Mets Equals Mess
Frankly, the Mets should be ashamed of themselves.
It's not just about losing one game either. It's about playing embarrasingly bad baseball for two straight Septembers, about coughing up a three-and-a-game lead over your last 17 games, about losing six of your last nine to conclude a summer of disappointment, and about scoring a grand total of six runs in the final series of the season. Six runs. The Mets had everything to play for over the weekend, the Marlins had nothing to play for but pride, and yet the Mets could muster only one win--supplied almost single-handedly by the great Johan Santana on Saturday.

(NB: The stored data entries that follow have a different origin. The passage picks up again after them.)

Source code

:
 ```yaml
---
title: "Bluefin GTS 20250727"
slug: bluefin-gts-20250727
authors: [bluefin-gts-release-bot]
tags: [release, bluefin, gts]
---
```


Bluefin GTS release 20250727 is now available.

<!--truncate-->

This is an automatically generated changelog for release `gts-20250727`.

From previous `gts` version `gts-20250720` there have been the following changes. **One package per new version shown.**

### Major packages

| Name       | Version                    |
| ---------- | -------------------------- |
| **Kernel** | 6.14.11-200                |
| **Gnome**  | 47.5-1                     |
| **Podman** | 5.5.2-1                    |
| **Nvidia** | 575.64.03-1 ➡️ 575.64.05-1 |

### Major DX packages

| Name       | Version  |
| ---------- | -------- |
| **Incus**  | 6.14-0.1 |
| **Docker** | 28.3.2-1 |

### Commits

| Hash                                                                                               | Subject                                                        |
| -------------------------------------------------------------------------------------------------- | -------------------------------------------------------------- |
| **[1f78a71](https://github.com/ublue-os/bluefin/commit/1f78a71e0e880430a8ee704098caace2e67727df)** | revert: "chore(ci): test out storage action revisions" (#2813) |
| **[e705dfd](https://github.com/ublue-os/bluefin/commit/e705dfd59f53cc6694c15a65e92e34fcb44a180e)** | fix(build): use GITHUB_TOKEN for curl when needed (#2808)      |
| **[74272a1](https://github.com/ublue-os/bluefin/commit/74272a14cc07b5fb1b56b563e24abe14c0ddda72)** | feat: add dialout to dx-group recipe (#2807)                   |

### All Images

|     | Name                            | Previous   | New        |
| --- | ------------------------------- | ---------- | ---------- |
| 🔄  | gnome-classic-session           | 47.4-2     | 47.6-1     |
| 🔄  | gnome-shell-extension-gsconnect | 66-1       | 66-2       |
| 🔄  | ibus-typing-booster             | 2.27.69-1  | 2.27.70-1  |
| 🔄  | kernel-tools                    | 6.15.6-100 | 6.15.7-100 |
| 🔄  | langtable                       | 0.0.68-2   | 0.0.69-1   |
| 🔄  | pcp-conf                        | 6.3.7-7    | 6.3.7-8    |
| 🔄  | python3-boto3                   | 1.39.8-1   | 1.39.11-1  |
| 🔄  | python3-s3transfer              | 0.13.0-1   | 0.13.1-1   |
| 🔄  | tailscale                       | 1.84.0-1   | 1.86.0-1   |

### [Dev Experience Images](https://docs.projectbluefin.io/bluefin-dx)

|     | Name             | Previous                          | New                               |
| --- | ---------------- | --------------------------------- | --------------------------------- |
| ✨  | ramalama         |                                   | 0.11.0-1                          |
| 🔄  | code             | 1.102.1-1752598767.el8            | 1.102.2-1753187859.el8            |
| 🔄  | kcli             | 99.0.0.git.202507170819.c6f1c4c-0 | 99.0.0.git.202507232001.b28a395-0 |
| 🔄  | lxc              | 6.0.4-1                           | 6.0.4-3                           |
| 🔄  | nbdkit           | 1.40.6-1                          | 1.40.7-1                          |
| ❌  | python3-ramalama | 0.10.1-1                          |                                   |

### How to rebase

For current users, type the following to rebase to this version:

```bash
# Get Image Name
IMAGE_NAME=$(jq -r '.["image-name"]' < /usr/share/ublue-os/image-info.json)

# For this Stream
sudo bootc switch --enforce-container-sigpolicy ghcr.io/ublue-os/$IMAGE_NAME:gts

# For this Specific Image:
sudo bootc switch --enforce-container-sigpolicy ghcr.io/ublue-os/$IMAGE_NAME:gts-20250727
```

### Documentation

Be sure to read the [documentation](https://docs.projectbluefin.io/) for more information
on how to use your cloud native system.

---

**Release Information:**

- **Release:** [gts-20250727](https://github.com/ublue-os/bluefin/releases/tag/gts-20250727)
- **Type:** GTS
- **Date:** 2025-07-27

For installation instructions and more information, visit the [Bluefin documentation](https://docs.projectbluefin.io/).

Other than Santana and Carlos Beltran, few of the Mets seemed to show up over the weekend. With the season hanging in the balance and capacity crowds on hand to bid farewell to Shea Stadium, the Mets played with all the intensity and effectiveness of a B-team in spring training. The main culprits? You can certainly point to the offense, which garnered a grand total of four hits in Sunday's finale, and you can certainly point to that dreadful bullpen. At a time when the Mets needed two or three relievers to step up in the absence of Billy Wagner, only Subway Joe Smith provided a boost to Jerry Manuel, who tried just about everyone he could lay his hands on. As much as some observers want to pin goat horns on Omar Minaya for failing to acquire an effective reliever down the stretch, I'll place most of the blame on Aaron Heilman and Pedro Feliciano. If those two had pitched remotely close to their potential--let's say the level we saw from them two years ago--the Mets, not the Brewers, would today be wild card winners.
A second straight September collapse must sting badly for Mets fans. I hope it stings just as badly for the players. After all, they are the ones responsible for this mess of underachievement. They blew it, plain and simple.